• **The task**
Read through the entries below and copy each line where "Импортируйте" turns up.

Start of Supplied material

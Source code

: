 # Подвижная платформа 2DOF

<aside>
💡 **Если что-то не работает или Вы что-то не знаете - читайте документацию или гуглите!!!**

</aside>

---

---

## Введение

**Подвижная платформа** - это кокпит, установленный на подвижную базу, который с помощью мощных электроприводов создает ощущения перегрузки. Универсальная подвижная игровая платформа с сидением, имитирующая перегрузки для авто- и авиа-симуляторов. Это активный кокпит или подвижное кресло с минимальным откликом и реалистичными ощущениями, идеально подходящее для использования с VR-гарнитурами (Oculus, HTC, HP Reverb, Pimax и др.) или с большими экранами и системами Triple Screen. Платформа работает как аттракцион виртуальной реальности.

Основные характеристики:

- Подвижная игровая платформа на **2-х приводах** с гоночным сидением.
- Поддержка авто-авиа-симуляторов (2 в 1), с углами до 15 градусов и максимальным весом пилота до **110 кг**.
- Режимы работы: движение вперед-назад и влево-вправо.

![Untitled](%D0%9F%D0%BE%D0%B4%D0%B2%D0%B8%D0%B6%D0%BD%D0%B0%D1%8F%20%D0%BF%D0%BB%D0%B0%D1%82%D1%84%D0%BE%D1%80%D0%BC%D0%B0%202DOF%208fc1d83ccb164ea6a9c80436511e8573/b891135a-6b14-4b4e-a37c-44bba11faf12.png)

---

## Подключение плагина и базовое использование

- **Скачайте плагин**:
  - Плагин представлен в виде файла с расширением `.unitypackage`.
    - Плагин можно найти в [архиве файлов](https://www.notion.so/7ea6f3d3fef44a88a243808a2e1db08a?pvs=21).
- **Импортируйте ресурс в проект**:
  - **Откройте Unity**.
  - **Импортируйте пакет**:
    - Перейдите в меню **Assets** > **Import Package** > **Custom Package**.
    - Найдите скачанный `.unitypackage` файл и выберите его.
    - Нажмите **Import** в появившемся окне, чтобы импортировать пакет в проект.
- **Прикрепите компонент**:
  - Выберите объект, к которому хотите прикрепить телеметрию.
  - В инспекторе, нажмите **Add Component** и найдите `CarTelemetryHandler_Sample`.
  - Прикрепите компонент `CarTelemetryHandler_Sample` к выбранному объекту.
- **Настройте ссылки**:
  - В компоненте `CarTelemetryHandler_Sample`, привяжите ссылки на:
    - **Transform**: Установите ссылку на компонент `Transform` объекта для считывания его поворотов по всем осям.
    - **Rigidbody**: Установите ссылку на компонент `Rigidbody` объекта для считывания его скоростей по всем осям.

End of Supplied material
Start of Supplied material

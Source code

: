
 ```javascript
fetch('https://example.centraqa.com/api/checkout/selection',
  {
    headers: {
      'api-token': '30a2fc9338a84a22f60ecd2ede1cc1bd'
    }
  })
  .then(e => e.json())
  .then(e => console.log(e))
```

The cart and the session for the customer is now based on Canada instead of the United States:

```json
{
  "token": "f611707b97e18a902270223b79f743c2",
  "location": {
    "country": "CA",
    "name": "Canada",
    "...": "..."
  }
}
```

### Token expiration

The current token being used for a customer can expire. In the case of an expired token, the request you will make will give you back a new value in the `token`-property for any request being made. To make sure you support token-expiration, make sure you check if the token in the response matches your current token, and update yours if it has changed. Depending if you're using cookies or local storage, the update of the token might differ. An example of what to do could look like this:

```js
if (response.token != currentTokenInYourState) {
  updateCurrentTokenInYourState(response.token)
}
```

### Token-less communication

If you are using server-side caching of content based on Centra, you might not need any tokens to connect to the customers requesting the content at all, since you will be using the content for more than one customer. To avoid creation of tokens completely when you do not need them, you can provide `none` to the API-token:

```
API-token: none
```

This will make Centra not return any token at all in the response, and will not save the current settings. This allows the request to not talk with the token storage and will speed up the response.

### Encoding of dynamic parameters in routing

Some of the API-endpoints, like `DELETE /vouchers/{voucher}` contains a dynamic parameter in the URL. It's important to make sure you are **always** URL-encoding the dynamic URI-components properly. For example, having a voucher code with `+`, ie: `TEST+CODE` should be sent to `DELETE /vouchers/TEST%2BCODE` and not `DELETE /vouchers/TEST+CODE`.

End of Supplied material
Start of Supplied material

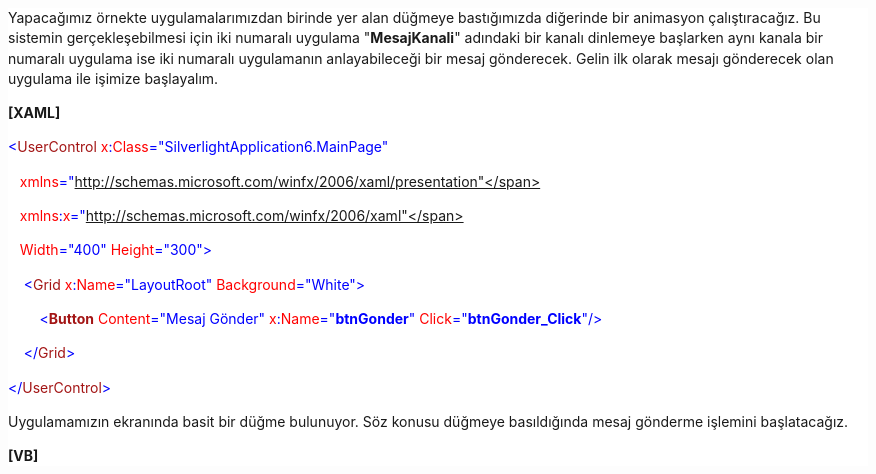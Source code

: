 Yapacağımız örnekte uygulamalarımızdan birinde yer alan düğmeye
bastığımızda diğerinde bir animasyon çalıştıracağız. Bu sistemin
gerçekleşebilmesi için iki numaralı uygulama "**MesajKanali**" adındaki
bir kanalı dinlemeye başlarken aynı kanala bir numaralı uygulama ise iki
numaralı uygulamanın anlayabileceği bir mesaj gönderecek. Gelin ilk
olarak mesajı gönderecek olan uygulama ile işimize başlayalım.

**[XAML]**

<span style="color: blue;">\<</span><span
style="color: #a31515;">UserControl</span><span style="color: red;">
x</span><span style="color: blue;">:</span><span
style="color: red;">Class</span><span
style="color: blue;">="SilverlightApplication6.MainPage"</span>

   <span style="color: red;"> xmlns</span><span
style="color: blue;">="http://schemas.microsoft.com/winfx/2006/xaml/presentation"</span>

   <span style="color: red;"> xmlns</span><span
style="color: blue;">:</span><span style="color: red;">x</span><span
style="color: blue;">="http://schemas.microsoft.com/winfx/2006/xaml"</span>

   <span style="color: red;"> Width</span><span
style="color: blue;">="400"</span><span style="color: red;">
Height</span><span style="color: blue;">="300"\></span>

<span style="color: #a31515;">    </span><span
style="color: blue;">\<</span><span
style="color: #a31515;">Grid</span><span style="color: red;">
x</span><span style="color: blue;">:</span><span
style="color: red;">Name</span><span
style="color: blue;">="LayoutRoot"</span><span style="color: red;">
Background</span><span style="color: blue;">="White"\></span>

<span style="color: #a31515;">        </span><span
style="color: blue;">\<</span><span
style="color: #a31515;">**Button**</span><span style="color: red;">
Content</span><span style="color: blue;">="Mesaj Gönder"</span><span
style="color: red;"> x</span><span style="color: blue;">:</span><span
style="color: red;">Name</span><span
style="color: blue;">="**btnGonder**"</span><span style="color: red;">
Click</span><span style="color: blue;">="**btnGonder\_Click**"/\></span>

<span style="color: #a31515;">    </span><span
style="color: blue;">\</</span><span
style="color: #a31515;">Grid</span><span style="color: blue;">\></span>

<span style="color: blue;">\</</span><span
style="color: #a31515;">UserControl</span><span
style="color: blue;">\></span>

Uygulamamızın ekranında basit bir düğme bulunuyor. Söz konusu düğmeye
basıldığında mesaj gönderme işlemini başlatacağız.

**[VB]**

End of Supplied material

• **Result of this task**
- **Импортируйте ресурс в проект**:
  - **Импортируйте пакет**:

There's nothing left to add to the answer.